##### Supplied entries #####

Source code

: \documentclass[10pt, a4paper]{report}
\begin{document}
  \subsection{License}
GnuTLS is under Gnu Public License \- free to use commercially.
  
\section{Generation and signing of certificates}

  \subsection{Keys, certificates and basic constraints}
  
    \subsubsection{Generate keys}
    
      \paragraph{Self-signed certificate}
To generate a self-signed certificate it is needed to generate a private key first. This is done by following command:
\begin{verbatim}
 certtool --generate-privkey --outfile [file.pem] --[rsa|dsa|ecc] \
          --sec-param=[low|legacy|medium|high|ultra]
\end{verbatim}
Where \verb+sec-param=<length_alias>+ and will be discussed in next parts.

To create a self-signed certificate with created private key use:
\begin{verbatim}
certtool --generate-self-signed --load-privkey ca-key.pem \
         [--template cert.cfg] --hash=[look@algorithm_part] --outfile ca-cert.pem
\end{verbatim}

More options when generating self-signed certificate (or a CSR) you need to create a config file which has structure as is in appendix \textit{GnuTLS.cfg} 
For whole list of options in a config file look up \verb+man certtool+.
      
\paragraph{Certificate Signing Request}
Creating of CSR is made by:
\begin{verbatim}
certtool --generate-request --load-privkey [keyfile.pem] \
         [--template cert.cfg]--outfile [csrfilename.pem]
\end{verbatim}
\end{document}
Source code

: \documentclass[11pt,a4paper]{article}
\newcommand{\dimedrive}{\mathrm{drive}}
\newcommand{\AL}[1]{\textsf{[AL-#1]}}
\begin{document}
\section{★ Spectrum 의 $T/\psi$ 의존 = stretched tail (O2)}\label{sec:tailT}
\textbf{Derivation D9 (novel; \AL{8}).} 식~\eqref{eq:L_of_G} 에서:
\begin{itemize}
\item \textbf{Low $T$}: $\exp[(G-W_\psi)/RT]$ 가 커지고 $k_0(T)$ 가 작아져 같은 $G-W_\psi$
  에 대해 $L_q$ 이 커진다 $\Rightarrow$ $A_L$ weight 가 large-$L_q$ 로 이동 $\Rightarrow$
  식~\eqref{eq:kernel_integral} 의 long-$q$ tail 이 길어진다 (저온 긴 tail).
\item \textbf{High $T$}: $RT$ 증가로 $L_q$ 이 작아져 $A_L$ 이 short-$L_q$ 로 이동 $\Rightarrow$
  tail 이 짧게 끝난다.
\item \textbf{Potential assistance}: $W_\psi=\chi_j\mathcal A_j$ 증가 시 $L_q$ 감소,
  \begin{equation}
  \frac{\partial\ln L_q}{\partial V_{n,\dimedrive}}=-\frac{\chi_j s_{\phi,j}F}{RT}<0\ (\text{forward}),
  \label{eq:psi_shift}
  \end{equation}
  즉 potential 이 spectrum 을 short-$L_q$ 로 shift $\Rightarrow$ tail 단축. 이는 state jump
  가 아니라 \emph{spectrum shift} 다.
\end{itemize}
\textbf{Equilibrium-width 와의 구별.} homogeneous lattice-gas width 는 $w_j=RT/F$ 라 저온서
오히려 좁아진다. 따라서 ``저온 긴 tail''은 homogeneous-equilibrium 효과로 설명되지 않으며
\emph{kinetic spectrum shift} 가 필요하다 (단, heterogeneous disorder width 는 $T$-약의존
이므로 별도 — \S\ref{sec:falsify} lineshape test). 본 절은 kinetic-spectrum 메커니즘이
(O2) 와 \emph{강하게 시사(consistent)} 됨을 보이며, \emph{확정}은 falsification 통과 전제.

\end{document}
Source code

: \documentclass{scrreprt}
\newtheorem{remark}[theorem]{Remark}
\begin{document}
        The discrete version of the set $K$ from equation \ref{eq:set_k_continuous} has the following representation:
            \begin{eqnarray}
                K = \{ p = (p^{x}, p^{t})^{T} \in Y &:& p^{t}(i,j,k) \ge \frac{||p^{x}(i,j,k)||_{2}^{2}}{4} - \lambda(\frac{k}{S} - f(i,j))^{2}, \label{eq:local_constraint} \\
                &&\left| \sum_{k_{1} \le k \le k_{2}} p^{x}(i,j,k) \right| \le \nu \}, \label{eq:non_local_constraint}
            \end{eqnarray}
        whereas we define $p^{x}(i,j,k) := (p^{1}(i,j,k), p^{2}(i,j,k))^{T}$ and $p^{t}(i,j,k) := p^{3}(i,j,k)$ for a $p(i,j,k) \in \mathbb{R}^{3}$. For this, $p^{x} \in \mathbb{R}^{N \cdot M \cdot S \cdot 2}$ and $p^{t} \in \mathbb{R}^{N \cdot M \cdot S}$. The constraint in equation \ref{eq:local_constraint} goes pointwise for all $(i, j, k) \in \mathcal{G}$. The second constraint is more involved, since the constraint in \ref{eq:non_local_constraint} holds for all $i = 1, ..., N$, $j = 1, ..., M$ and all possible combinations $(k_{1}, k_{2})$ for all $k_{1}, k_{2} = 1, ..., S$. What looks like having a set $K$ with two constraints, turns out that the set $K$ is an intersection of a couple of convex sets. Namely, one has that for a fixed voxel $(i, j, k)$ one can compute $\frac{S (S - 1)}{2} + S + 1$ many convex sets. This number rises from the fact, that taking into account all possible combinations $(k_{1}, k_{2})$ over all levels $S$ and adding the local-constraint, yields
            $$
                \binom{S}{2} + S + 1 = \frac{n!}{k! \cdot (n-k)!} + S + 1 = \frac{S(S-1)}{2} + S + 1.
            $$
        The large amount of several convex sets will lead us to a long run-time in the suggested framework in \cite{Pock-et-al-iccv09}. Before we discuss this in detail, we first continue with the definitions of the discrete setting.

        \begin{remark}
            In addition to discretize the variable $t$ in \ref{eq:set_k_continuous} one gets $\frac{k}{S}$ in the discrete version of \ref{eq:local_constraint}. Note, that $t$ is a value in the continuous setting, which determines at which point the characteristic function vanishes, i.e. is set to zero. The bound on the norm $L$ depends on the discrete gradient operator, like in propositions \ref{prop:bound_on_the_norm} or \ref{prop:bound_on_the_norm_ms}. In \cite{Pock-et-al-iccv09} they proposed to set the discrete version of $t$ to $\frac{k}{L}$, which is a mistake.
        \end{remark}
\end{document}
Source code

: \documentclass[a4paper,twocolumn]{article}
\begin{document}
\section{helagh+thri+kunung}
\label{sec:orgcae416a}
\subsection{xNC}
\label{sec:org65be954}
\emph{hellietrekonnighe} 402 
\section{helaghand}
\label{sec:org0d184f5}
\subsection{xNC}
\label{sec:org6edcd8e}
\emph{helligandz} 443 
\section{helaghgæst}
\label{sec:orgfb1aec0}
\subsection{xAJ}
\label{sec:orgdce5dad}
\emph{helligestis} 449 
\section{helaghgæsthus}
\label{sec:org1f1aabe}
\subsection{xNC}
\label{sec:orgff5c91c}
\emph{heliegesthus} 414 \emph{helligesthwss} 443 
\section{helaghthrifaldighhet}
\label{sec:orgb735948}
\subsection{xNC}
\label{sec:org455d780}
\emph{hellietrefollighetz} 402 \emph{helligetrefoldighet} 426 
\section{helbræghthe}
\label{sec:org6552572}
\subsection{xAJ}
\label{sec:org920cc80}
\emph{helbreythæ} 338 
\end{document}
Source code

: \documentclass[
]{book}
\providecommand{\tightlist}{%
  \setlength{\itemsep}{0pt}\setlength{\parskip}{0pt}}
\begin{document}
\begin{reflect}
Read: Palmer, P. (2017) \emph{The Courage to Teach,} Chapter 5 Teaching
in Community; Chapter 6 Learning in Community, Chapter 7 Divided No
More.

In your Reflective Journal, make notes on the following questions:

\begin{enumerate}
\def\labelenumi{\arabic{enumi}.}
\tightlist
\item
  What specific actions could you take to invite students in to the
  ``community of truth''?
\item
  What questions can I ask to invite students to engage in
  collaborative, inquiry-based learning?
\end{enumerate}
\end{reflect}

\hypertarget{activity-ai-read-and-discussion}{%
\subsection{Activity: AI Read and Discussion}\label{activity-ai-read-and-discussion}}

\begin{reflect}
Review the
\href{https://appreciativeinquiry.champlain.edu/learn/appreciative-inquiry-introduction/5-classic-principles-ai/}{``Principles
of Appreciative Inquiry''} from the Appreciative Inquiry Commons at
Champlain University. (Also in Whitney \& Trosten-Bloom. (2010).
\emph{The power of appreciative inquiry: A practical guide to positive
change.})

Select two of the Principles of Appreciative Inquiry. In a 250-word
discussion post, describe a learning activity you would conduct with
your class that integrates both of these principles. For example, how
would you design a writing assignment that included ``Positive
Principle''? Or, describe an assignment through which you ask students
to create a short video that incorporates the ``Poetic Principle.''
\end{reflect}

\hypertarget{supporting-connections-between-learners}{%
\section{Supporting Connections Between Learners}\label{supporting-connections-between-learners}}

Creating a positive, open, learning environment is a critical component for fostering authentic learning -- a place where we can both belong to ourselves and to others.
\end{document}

#####

#### Aim of the task:
Note every line above where the string "following" shows up, and copy those lines.

#### Answer to this task:
To generate a self-signed certificate it is needed to generate a private key first. This is done by following command:
        The discrete version of the set $K$ from equation \ref{eq:set_k_continuous} has the following representation:
In your Reflective Journal, make notes on the following questions:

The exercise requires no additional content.